DATA EXTRACT:
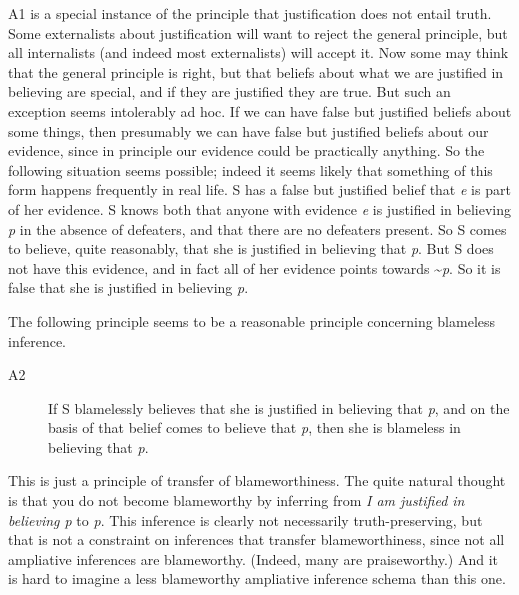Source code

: \documentclass[
  11pt,
  letterpaper,
  DIV=11,
  numbers=noendperiod,
  oneside]{scrartcl}
\begin{document}
A1 is a special instance of the principle that justification does not
entail truth. Some externalists about justification will want to reject
the general principle, but all internalists (and indeed most
externalists) will accept it. Now some may think that the general
principle is right, but that beliefs about what we are justified in
believing are special, and if they are justified they are true. But such
an exception seems intolerably ad hoc. If we can have false but
justified beliefs about some things, then presumably we can have false
but justified beliefs about our evidence, since in principle our
evidence could be practically anything. So the following situation seems
possible; indeed it seems likely that something of this form happens
frequently in real life. S has a false but justified belief that
\emph{e} is part of her evidence. S knows both that anyone with evidence
\emph{e} is justified in believing \emph{p} in the absence of defeaters,
and that there are no defeaters present. So S comes to believe, quite
reasonably, that she is justified in believing that \emph{p}. But S does
not have this evidence, and in fact all of her evidence points towards
\textasciitilde{}\emph{p}. So it is false
that she is justified in believing \emph{p}.

The following principle seems to be a reasonable principle concerning
blameless inference.

\begin{description}
\item[A2]
If S blamelessly believes that she is justified in believing that
\emph{p}, and on the basis of that belief comes to believe that
\emph{p}, then she is blameless in believing that \emph{p}.
\end{description}

This is just a principle of transfer of blameworthiness. The quite
natural thought is that you do not become blameworthy by inferring from
\emph{I am justified in believing p} to \emph{p}. This inference is
clearly not necessarily truth-preserving, but that is not a constraint
on inferences that transfer blameworthiness, since not all ampliative
inferences are blameworthy. (Indeed, many are praiseworthy.) And it is
hard to imagine a less blameworthy ampliative inference schema than this
one.
\end{document}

PROBLEM TO SOLVE:
Every line above that has the string "seems" needs to be copied.

SOLUTION FOR THIS PROBLEM:
an exception seems intolerably ad hoc. If we can have false but
evidence could be practically anything. So the following situation seems
possible; indeed it seems likely that something of this form happens
The following principle seems to be a reasonable principle concerning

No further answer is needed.